Reschedule a batch of resources

In actual scenarios, you need to trigger rescheduling in the application dimension, that is, you need to trigger rescheduling of a batch of resources. Assuming the resources are deployment/demo-deploy, configmap/demo-config and clusterrole/demo-role, you can define the WorkloadRebalancer like this:

  1. apiVersion: apps.karmada.io/v1alpha1
  2. kind: WorkloadRebalancer
  3. metadata:
  4. name: demo
  5. spec:
  6. workloads:
  7. - apiVersion: apps/v1
  8. kind: Deployment
  9. name: demo-deploy
  10. namespace: default
  11. - apiVersion: v1
  12. kind: ConfigMap
  13. name: demo-config
  14. namespace: default
  15. - apiVersion: rbac.authorization.k8s.io/v1
  16. kind: ClusterRole
  17. name: demo-role

you can get result like this:

  1. apiVersion: apps.karmada.io/v1alpha1
  2. kind: WorkloadRebalancer
  3. metadata:
  4. name: demo
  5. generation: 1
  6. creationTimestamp: "2024-05-22T11:36:10Z"
  7. spec:
  8. ...
  9. status:
  10. finishTime: "2024-05-22T11:36:10Z"
  11. observedGeneration: 1
  12. observedWorkloads:
  13. - result: Successful
  14. workload:
  15. apiVersion: apps/v1
  16. kind: Deployment
  17. name: demo-deploy
  18. namespace: default
  19. - result: Successful
  20. workload:
  21. apiVersion: rbac.authorization.k8s.io/v1
  22. kind: ClusterRole
  23. name: demo-role
  24. - result: Successful
  25. workload:
  26. apiVersion: v1
  27. kind: ConfigMap
  28. name: demo-config
  29. namespace: default

tip: the observedWorkloads is ordered according to the dictionary order of apiVersion, kind, namespace, and name.

Modify WorkloadRebalancer

The rebalancer can also support update, the guideline is:

  • a new workload added to spec list, just add it into status list too and do the rebalance.
  • a workload deleted from previous spec list, keep it in status list if already success, and remove it if not.
  • a workload is modified, just regard it as deleted an old one and inserted a new one.

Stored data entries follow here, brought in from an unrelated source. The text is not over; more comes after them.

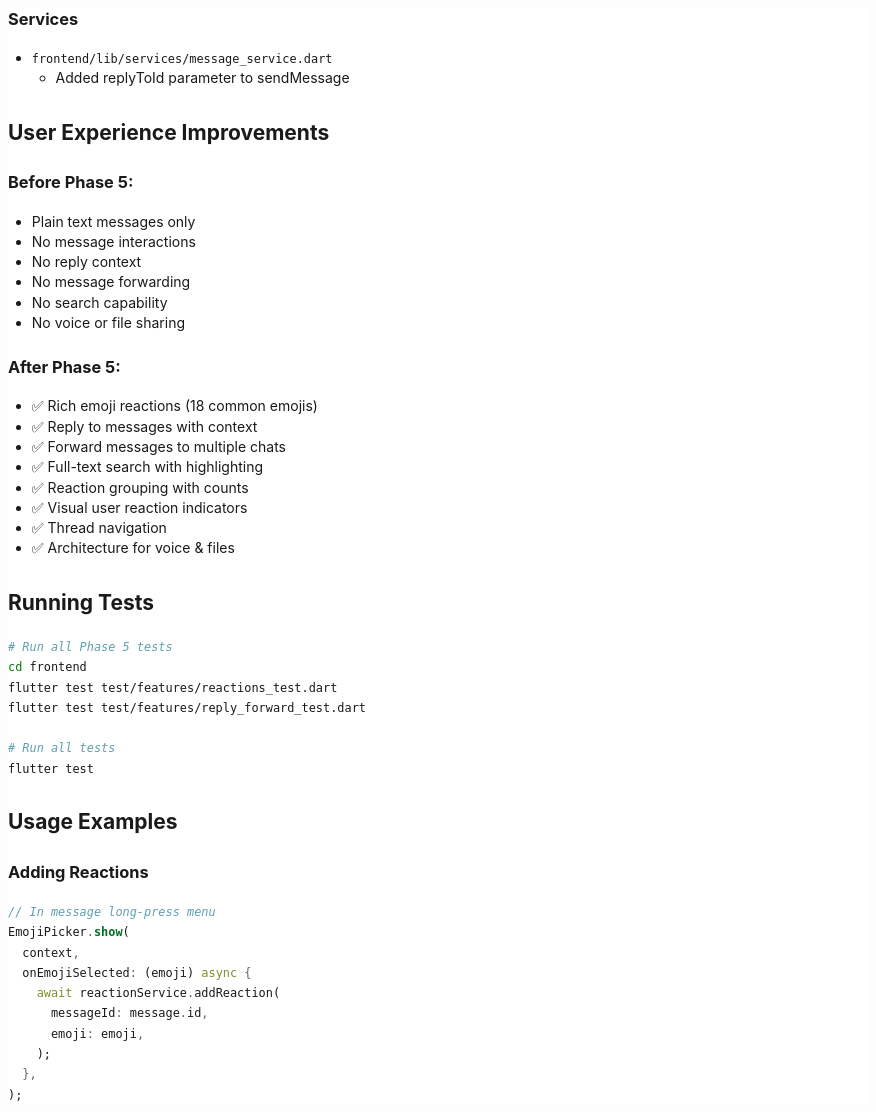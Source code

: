 ### Services
- `frontend/lib/services/message_service.dart`
  - Added replyToId parameter to sendMessage

## User Experience Improvements

### Before Phase 5:
- Plain text messages only
- No message interactions
- No reply context
- No message forwarding
- No search capability
- No voice or file sharing

### After Phase 5:
- ✅ Rich emoji reactions (18 common emojis)
- ✅ Reply to messages with context
- ✅ Forward messages to multiple chats
- ✅ Full-text search with highlighting
- ✅ Reaction grouping with counts
- ✅ Visual user reaction indicators
- ✅ Thread navigation
- ✅ Architecture for voice & files

## Running Tests

```bash
# Run all Phase 5 tests
cd frontend
flutter test test/features/reactions_test.dart
flutter test test/features/reply_forward_test.dart

# Run all tests
flutter test
```

## Usage Examples

### Adding Reactions

```dart
// In message long-press menu
EmojiPicker.show(
  context,
  onEmojiSelected: (emoji) async {
    await reactionService.addReaction(
      messageId: message.id,
      emoji: emoji,
    );
  },
);
```
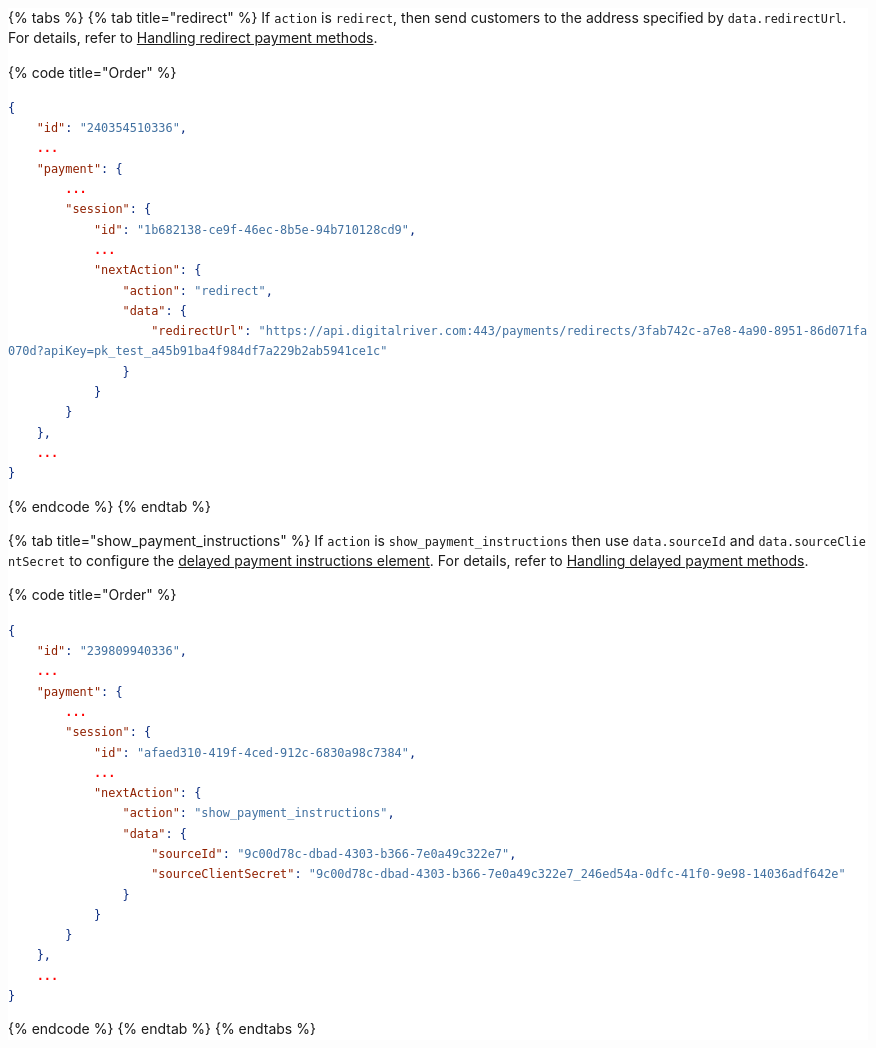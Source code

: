 {% tabs %}
{% tab title="redirect" %}
If `action` is `redirect`, then send customers to the address specified by `data.redirectUrl`. For details, refer to [Handling redirect payment methods](../building-you-workflows/handling-redirect-payment-methods.md).

{% code title="Order" %}
```json
{
    "id": "240354510336",
    ...
    "payment": {
        ...
        "session": {
            "id": "1b682138-ce9f-46ec-8b5e-94b710128cd9",
            ...
            "nextAction": {
                "action": "redirect",
                "data": {
                    "redirectUrl": "https://api.digitalriver.com:443/payments/redirects/3fab742c-a7e8-4a90-8951-86d071fa070d?apiKey=pk_test_a45b91ba4f984df7a229b2ab5941ce1c"
                }
            }
        }
    },
    ...
}
```
{% endcode %}
{% endtab %}

{% tab title="show_payment_instructions" %}
If `action` is `show_payment_instructions` then use `data.sourceId` and `data.sourceClientSecret` to configure the [delayed payment instructions element](../../../developer-resources/reference/elements/delayed-payment-instructions-element.md). For details, refer to [Handling delayed payment methods](../building-you-workflows/handling-delayed-payment-methods.md).

{% code title="Order" %}
```json
{
    "id": "239809940336",
    ...
    "payment": {
        ...
        "session": {
            "id": "afaed310-419f-4ced-912c-6830a98c7384",
            ...
            "nextAction": {
                "action": "show_payment_instructions",
                "data": {
                    "sourceId": "9c00d78c-dbad-4303-b366-7e0a49c322e7",
                    "sourceClientSecret": "9c00d78c-dbad-4303-b366-7e0a49c322e7_246ed54a-0dfc-41f0-9e98-14036adf642e"
                }
            }
        }
    },
    ...
}
```
{% endcode %}
{% endtab %}
{% endtabs %}
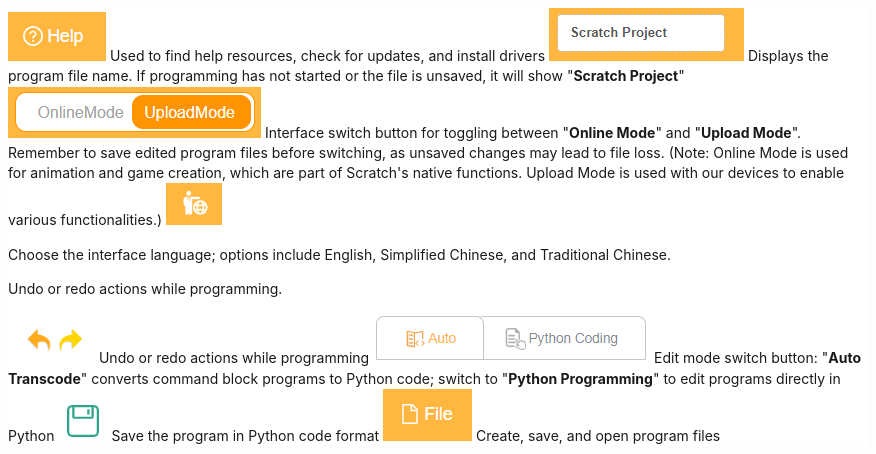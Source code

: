 <td ><img src="../_static/media/chapter_4/section_1/02/media/image6.png"  /></td>
<td >Used to find help resources, check for updates, and install drivers</td>
</tr>
<tr>
<td ><img src="../_static/media/chapter_4/section_1/02/media/image7.png"  /></td>
<td >Displays the program file name. If programming has not started or the file is unsaved, it will show "<strong>Scratch Project</strong>"</td>
</tr>
<tr>
<td ><img src="../_static/media/chapter_4/section_1/02/media/image8.png"  /></td>
<td >Interface switch button for toggling between "<strong>Online Mode</strong>" and "<strong>Upload Mode</strong>". Remember to save edited program files before switching, as unsaved changes may lead to file loss. (Note: Online Mode is used for animation and game creation, which are part of Scratch's native functions. Upload Mode is used with our devices to enable various functionalities.)</td>
</tr>
<tr>
<td ><img src="../_static/media/chapter_4/section_1/02/media/image9.png"  /></td>
<td ><p>Choose the interface language; options include English, Simplified Chinese, and Traditional Chinese.</p>
<p>Undo or redo actions while programming.</p></td>
</tr>
<tr>
<td ><img src="../_static/media/chapter_4/section_1/02/media/image10.png"  /></td>
<td >Undo or redo actions while programming</td>
</tr>
<tr>
<td ><img src="../_static/media/chapter_4/section_1/02/media/image11.png"  /></td>
<td >Edit mode switch button: "<strong>Auto Transcode</strong>" converts command block programs to Python code; switch to "<strong>Python Programming</strong>" to edit programs directly in Python</td>
</tr>
<tr>
<td ><img src="../_static/media/chapter_4/section_1/02/media/image12.png"  /></td>
<td >Save the program in Python code format</td>
</tr>
<tr>
<td ><img src="../_static/media/chapter_4/section_1/02/media/image3.png"  /></td>
<td >Create, save, and open program files</td>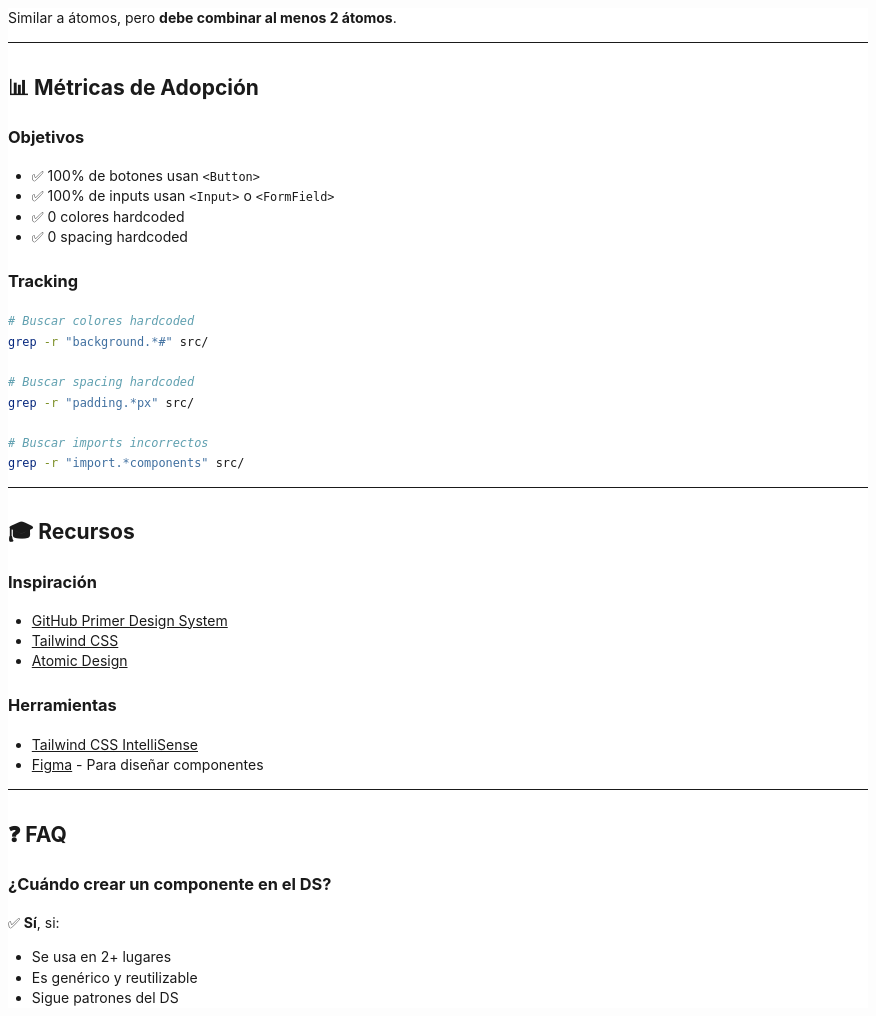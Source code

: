 Similar a átomos, pero **debe combinar al menos 2 átomos**.

---

## 📊 Métricas de Adopción

### Objetivos

- ✅ 100% de botones usan `<Button>`
- ✅ 100% de inputs usan `<Input>` o `<FormField>`
- ✅ 0 colores hardcoded
- ✅ 0 spacing hardcoded

### Tracking

```bash
# Buscar colores hardcoded
grep -r "background.*#" src/

# Buscar spacing hardcoded
grep -r "padding.*px" src/

# Buscar imports incorrectos
grep -r "import.*components" src/
```

---

## 🎓 Recursos

### Inspiración
- [GitHub Primer Design System](https://primer.style/)
- [Tailwind CSS](https://tailwindcss.com)
- [Atomic Design](https://bradfrost.com/blog/post/atomic-web-design/)

### Herramientas
- [Tailwind CSS IntelliSense](https://marketplace.visualstudio.com/items?itemName=bradlc.vscode-tailwindcss)
- [Figma](https://figma.com) - Para diseñar componentes

---

## ❓ FAQ

### ¿Cuándo crear un componente en el DS?

✅ **Sí**, si:
- Se usa en 2+ lugares
- Es genérico y reutilizable
- Sigue patrones del DS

Assuming the current WorkloadRebalancer is as follows:

  1. apiVersion: apps.karmada.io/v1alpha1
  2. kind: WorkloadRebalancer
  3. metadata:
  4. name: demo
  5. generation: 1
  6. creationTimestamp: "2024-05-22T11:36:10Z"
  7. spec:
  8. workloads:
  9. - apiVersion: apps/v1
  10. kind: Deployment
  11. name: demo-deploy-1
  12. namespace: default
  13. - apiVersion: apps/v1
  14. kind: Deployment
  15. name: demo-deploy-2
  16. namespace: default
  17. status:
  18. finishTime: "2024-05-22T11:36:10Z"
  19. observedGeneration: 1
  20. observedWorkloads:
  21. - result: Successful
  22. workload:
  23. apiVersion: apps/v1
  24. kind: Deployment
  25. name: demo-deploy-1
  26. namespace: default
  27. - reason: ReferencedBindingNotFound
  28. result: Failed
  29. workload:
  30. apiVersion: apps/v1
  31. kind: Deployment
  32. name: demo-deploy-2
  33. namespace: default

Now, if I edit target workloads from demo-deploy-1 + demo-deploy-2 to only demo-deploy-3, result will be:

  1. apiVersion: apps.karmada.io/v1alpha1
  2. kind: WorkloadRebalancer
  3. metadata:
  4. name: demo
  5. generation: 2
  6. creationTimestamp: "2024-05-22T11:36:10Z"
  7. spec:
  8. workloads:
  9. - apiVersion: apps/v1
  10. kind: Deployment
  11. name: demo-deploy-3
  12. namespace: default
  13. status:
  14. finishTime: "2024-05-22T11:40:10Z"
  15. observedGeneration: 2
  16. observedWorkloads:
  17. - result: Successful
  18. workload:
  19. apiVersion: apps/v1
  20. kind: Deployment
  21. name: demo-deploy-1
  22. namespace: default
  23. - result: Successful
  24. workload:
  25. apiVersion: apps/v1
  26. kind: Deployment
  27. name: demo-deploy-3
  28. namespace: default

You can see in status.observedWorkloads:

  • demo-deploy-1 is not specified in latest spec, but it is already succeed, so it keep exists in status.
  • demo-deploy-2 is not specified in latest spec and it once failed, so it is removed from status.
  • demo-deploy-3 is newly add in latest spec, so it is added to status.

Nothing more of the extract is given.